Quadratic equations are a fundamental concept in algebra and appear in various forms across different problems. A quadratic equation is typically in the form \(ax^2 + bx + c = 0\), where \(a\), \(b\), and \(c\) are constants and \(x\) is the variable. The solutions to these equations are found using different methods such as factoring, completing the square, or the quadratic formula.
When an equation mimics this form but involves higher powers or different functions, such as in exponential forms, substitution methods often bring it into a quadratic format.
Key points:

• Quadratic equations have two solutions, which may be real or complex.
• The solutions can be determined using the quadratic formula: \(x = \frac{-b \pm \sqrt{b^2-4ac}}{2a}\).
• If the discriminant \(b^2 - 4ac\) is positive, there are two distinct real solutions; if zero, one real solution; and if negative, two complex solutions.

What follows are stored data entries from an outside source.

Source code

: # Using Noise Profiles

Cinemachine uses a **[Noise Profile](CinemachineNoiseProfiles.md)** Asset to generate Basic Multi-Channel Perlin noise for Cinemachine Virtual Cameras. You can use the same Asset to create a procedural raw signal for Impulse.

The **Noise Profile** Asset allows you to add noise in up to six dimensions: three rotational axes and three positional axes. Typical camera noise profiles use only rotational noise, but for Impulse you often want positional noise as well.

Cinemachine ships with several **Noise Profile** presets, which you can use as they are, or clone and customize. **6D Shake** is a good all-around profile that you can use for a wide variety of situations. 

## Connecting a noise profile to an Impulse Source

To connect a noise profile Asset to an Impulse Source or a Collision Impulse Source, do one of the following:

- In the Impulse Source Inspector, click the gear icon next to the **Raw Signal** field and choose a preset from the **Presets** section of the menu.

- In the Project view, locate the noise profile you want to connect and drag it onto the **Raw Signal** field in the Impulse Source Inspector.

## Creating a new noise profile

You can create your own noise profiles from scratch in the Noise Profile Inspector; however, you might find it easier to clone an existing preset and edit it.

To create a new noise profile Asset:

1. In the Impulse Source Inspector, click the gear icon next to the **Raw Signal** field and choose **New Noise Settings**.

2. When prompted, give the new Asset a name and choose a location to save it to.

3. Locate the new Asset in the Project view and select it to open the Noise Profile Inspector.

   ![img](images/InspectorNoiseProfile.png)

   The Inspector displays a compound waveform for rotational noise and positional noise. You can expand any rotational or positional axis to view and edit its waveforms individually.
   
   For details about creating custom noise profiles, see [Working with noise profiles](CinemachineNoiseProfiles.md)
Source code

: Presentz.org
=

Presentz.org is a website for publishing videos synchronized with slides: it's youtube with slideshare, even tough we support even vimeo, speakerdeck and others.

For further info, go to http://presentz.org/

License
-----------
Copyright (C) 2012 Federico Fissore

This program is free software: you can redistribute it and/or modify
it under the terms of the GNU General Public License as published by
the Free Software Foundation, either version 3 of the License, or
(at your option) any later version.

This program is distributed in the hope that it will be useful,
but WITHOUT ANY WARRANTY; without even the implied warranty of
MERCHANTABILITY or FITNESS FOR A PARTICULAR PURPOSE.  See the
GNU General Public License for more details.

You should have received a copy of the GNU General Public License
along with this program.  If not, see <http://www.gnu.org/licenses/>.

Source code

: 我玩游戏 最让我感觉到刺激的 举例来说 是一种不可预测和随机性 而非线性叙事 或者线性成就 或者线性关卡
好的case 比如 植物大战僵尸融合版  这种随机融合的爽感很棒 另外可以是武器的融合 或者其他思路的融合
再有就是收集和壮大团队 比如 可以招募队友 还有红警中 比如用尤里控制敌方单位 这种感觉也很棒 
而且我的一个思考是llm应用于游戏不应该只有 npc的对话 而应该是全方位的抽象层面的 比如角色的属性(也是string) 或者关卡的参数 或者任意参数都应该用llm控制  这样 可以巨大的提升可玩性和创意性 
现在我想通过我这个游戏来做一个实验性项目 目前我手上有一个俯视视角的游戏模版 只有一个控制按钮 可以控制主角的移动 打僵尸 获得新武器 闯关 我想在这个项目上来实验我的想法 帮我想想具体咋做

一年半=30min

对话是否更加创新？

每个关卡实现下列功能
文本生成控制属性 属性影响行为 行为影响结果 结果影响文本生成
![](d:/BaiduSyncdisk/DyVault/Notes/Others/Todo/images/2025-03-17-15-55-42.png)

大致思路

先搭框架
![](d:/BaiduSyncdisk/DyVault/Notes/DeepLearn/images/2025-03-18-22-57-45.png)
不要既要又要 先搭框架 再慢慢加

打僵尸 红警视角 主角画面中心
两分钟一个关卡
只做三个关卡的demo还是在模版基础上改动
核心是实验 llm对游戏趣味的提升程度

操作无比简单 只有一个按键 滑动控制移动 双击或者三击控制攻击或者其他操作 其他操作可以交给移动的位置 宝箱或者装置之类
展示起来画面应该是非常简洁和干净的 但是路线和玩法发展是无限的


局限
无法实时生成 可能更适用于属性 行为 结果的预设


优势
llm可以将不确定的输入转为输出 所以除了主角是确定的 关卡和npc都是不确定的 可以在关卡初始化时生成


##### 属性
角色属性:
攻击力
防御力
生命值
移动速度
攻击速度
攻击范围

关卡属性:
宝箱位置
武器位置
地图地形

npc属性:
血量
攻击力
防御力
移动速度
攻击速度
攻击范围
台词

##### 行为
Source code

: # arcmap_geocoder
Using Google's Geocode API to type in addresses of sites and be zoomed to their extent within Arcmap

Understanding quadratic equations and how to solve them is crucial for tackling more complex algebraic equations.

The substitution method is a technique used to simplify complex equations, particularly when transforming non-polynomial equations into quadratic ones. It's especially useful when dealing with equations where traditional algebraic manipulation is challenging.
In the given problem, we utilized substitution by recognizing the structure that resembled a quadratic equation. Here’s how it works:

• Identify a substitution that can simplify the equation. In this scenario, we substituted \(u = e^{x}\), transforming the equation from exponential form to quadratic form: \(u^2 - 10u + 24 = 0\).
• Once substituted, solve the transformed equation using standard techniques like the quadratic formula or factoring.
• Substitute back the original expression to get the final solutions in terms of the original variables. This involves expressing potential solutions like \(e^{x} = 6\) and \(e^{x} = 4\), and finding \(x\) using natural logarithms.

Using substitution makes it feasible to tackle problems that would otherwise require complicated computations or techniques.

Natural logarithms are vital in solving equations involving exponential functions. The natural logarithm, denoted as \(\ln\), is the logarithm to the base \(e\), where \(e\) is approximately equal to 2.71828.
They simplify finding the values of variables involved in exponential equations, as the natural log of \(e^{x}\) simplifies directly to \(x\).
In the problem at hand:

• After finding solutions \(e^{x} = 6\) and \(e^{x} = 4\), the natural logarithm is used: \(x = \ln(6)\) and \(x = \ln(4)\).
• The natural log effectively allows us to solve exponential equations. Since the function \(\ln\) is a logarithmic inverse of the exponential function, these solutions provide the specific \(x\) values that satisfy the original exponential equation.
• Calculating the actual values of \(x\) results in precise numerical examples: \(x = 1.792\) and \(x = 1.386\), rounded to three decimal places.

Understanding natural logarithms is crucial for performing operations that involve the base \(e\) and interpreting equations with exponential growth or decay.